Man Of The Tour, Newquay 2002

by Jim Jarrett


When I look back on tours I think of the individuals who made it special, the David Boon, Ian Botham and David Gower type characters with their colourful array of stories. I hope that when I remember this tour, it will be with the same fondness regarding the characters - hence this analysis of the 'men of the tour'.

Six Times

Rog demonstrated tremendous strength of character to recover from Pikey airlines' theft of his suitcase on the flight down. When all you've packed is 400 B&H, a jazz mag, hair cream and your cricket shirt it is a trifle unfortunate to have it go missing as it did. Doubty Rog though came through to demonstrate the type of grit that won him all those championships.


Mozza

Mozza is an inspiration with his unique commitment to the Allstars cause. With a brilliant knock on the Friday added to by his match-winning 67 on the Sunday, he was the only batsman to make any mark on tour. This combined with a quick trip to a wedding on the Saturday and a more than competent display with the ball marks him out as a man of outstanding ability and temperament, however these talents mean that he could never win coveted title of 'man of the tour'.


Talksport's very own

I am indebted to Kelvin MacKenzie for his charitable sparing of one of his leading producers to organise the fantastic trip that we were all party to. Quite simply, where would we have been without Maxie? For his good humour in the face of idiocy, disorganisation, ill discipline in the field (from Dolphin) we should all be grateful. Fat Andy for one could learn a thing or two from Maxie about tactics and I personally hope that his was not sufficiently worn-out by the whole experience to forget organising a similar tour next year (but please bring a better suit).


Chris

Performed competently behind the stumps and proved himself a real fighter when on the lash. Crossword prowess was something to behold but let himself down with his leadership of the non-suit wearing faction.


Garreth

Performance on tour was not great except for the comedy value of his part in the stand-up routine of two visually impaired umpires. This is not sour grapes, but one of them (or was it the shoeless wonder) seemed able to give me out lbw?


Bovill

He risked life and limb to make the Allstars the focus of national sporting attention. Sadly did not actually tour.


Clem

Tour merchandise was a revelation. Never again will a touring side be outfitted in quite such panache. Was let down by the grunge element within the team refusing the suited option on the way down. As a note, next year we all need tour bandanas in Allstars colours.


Fat Andy

Bit of a cunt as usual and hardly did himself any favours with ladies or his batting.

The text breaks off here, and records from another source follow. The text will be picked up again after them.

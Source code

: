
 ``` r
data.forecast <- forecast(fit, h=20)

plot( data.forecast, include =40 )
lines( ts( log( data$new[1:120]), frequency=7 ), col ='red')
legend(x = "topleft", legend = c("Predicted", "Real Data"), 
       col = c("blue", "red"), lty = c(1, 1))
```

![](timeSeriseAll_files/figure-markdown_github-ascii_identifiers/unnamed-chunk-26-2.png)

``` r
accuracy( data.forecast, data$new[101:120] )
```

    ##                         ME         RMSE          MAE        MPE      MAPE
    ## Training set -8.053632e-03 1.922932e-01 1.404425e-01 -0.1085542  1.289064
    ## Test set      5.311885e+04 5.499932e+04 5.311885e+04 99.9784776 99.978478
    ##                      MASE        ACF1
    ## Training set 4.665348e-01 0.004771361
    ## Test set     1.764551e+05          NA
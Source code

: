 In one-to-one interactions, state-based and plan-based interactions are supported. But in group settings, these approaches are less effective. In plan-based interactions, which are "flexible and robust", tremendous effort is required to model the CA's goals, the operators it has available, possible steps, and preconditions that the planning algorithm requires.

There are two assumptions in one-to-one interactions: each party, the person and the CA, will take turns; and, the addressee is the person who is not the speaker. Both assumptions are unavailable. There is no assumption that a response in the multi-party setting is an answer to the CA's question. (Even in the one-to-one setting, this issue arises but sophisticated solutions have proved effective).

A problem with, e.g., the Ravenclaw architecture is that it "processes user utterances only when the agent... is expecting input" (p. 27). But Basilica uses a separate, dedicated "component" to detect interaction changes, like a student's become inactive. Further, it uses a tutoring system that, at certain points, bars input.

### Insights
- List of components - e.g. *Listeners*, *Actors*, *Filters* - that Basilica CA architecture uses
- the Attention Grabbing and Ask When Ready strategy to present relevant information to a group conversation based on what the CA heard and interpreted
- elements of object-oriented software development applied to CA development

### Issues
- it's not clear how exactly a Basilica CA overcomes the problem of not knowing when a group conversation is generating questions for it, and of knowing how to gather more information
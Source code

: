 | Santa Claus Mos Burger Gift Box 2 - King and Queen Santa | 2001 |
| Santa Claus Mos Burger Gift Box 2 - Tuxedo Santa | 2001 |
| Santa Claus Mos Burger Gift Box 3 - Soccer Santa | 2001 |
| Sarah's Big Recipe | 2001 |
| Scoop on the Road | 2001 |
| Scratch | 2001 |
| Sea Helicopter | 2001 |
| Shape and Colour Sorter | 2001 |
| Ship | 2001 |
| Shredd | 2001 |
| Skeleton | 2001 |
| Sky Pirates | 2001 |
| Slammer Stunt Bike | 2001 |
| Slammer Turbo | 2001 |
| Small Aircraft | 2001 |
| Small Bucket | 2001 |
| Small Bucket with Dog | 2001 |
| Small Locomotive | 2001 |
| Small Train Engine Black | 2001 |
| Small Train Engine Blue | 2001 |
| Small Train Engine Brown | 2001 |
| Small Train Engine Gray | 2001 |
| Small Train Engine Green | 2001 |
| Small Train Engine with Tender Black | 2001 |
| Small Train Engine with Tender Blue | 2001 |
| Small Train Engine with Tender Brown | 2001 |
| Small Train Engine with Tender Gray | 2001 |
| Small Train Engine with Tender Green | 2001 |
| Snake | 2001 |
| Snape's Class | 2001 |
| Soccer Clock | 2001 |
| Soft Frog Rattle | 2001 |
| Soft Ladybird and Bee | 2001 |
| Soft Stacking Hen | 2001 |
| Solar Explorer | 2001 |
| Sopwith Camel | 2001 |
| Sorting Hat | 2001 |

I'm sure that he will miss the cream teas most of all.


Scorer

Tom extended his scoring skills to golf and pool on tour. His healthy appreciation of fruity bitters and sausages means that we expect to see him migrate South-West in the near future.


Dolphin

Who can forget that first ball pummelled for four runs or his abdication of his wicket to end the innings? Was my roommate, confidant and lover for the duration of the tour.


Tristan

Bowled fairly well to dismiss Trengilly but did not live up to big reputation as a ladies man, indeed, more of a ladyboy.


Jase

Cricket will be adopting a new edge from now on. What team will be without its own pasty eating, bandana wearing heavyweight? Am personally indebted to Jase for his driving and his driving tape.


Jimmy T

Sadly there can only be one winner in this competition and this winner has done it by a country mile. On tour, Mr Terrett embodies everything an Allstar should aspire towards. Few will forget the achievements but just for the record I have noted them down:

  • Overnight coach to join the party

  • Knocked back by frightful munter

  • Redeemed with a Cleopatra

  • A pair

  • Overnight coach to get back home


  • All of this, together with his educational role in expanding our vocabulary. How did I manage to communicate before the terms 'vinegar stroke', 'dance floor' and 'landing pads' came into common parlance?